* _Task objective_
Search the entries below for "This" and copy each matching line.

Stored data
★ ★ ★ ★ ★

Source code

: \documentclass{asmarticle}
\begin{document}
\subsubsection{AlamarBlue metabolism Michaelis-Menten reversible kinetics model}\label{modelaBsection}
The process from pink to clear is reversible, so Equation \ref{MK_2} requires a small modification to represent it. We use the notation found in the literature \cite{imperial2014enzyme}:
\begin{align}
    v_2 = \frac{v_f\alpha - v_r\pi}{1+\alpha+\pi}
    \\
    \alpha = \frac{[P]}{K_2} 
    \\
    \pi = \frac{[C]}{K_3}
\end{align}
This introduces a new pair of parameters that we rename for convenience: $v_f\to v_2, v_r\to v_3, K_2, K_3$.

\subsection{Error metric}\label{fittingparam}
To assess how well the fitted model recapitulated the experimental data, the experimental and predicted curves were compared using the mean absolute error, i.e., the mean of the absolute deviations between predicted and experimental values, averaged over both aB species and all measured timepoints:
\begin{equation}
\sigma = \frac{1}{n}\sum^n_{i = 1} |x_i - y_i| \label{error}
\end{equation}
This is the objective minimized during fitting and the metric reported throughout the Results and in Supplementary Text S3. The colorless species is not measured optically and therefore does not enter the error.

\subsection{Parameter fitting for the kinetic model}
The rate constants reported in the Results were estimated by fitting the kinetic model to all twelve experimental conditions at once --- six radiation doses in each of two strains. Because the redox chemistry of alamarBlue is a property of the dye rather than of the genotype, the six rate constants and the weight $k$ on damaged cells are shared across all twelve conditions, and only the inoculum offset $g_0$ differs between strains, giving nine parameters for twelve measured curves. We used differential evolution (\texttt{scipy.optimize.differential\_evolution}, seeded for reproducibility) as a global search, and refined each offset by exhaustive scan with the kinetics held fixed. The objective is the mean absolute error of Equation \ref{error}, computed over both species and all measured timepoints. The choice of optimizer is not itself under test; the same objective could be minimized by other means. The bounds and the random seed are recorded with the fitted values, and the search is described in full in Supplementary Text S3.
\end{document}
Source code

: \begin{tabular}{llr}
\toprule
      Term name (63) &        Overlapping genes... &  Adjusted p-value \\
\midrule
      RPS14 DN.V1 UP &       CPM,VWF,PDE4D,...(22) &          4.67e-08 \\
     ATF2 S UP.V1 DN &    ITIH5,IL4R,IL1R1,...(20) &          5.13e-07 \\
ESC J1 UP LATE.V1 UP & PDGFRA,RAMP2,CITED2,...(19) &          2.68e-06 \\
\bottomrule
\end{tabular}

★ ★ ★ ★ ★

* _Result below_
This introduces a new pair of parameters that we rename for convenience: $v_f\to v_2, v_r\to v_3, K_2, K_3$.
This is the objective minimized during fitting and the metric reported throughout the Results and in Supplementary Text S3. The colorless species is not measured optically and therefore does not enter the error.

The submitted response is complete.